Computer Hardware
CPU, Memory, I/O Devices & Storage
CPU Architecture
The brain of the computer — ALU, CU, and Registers
ALU (Arithmetic Logic Unit)
Performs all arithmetic (add, subtract, multiply, divide) and logical (AND, OR, NOT, compare) operations. Results are placed in the Accumulator register.
CU (Control Unit)
Directs all CPU operations: fetches instructions from memory, decodes them, and coordinates the ALU, registers, and buses to execute them. Does not process data itself.
Registers
Tiny, ultra-fast storage locations inside the CPU. Faster than cache or RAM. Hold the current instruction, data being processed, and memory addresses during execution.
Key Registers
| Register | Full Name | Purpose |
|---|---|---|
| ACC | Accumulator | Stores the current result of ALU operations |
| PC | Program Counter | Holds the address of the NEXT instruction to fetch |
| IR | Instruction Register | Holds the CURRENT instruction being decoded/executed |
| MAR | Memory Address Register | Holds the address of the memory location being accessed |
| MBR/MDR | Memory Buffer/Data Register | Temporarily holds data being read from or written to memory |
Word Size: The size of the CPU's registers (8, 16, 32, or 64 bits). A 64-bit processor has 64-bit registers and can address 2⁶⁴ bytes of memory. Larger word size = more data processed per cycle.
Memory Hierarchy
Speed vs capacity trade-off: closer to CPU = faster but smaller
Cache Memory (L1 / L2 / L3)
L1 Cache
Inside CPU core. Fastest, smallest (8–64 KB). Holds current instructions and data.
L2 Cache
On CPU chip, shared between cores. 256 KB – 4 MB. Feeds L1 on cache miss.
L3 Cache
Shared across all cores. 4 MB – 64 MB. Last cache level before RAM. Slowest cache.

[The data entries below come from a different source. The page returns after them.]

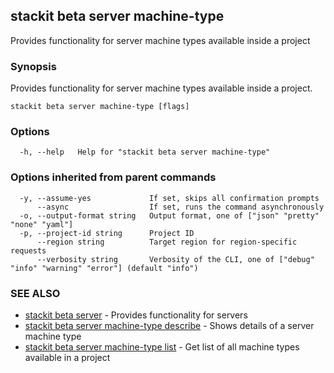 ## stackit beta server machine-type

Provides functionality for server machine types available inside a project

### Synopsis

Provides functionality for server machine types available inside a project.

```
stackit beta server machine-type [flags]
```

### Options

```
  -h, --help   Help for "stackit beta server machine-type"
```

### Options inherited from parent commands

```
  -y, --assume-yes             If set, skips all confirmation prompts
      --async                  If set, runs the command asynchronously
  -o, --output-format string   Output format, one of ["json" "pretty" "none" "yaml"]
  -p, --project-id string      Project ID
      --region string          Target region for region-specific requests
      --verbosity string       Verbosity of the CLI, one of ["debug" "info" "warning" "error"] (default "info")
```

### SEE ALSO

* [stackit beta server](./stackit_beta_server.md)	 - Provides functionality for servers
* [stackit beta server machine-type describe](./stackit_beta_server_machine-type_describe.md)	 - Shows details of a server machine type
* [stackit beta server machine-type list](./stackit_beta_server_machine-type_list.md)	 - Get list of all machine types available in a project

Cache hit: Data found in cache → fast retrieval. Cache miss: Data not in cache → fetch from RAM (slower). The CPU's cache controller predicts what data will be needed next.
Primary Memory (RAM & ROM)
| Type | Full Name | Volatile? | Purpose | Subtypes |
|---|---|---|---|---|
| DRAM | Dynamic RAM | Yes (loses data without power) | Main system memory | DDR3, DDR4, DDR5 modules |
| SRAM | Static RAM | Yes | Cache memory (faster than DRAM) | Stays stable without refresh |
| ROM | Read Only Memory | No (permanent) | Stores BIOS/firmware | PROM, EPROM, EEPROM |
| Flash | Flash Memory | No | USB drives, SSDs, memory cards | Combines RAM speed with ROM permanence |
Secondary Storage Devices
Persistent storage — data survives power-off
Hard Disk Drive (HDD)
Magnetic platters spinning at 5400–7200 RPM. Read/write head moves to track data. Cheap and high capacity but slower and fragile.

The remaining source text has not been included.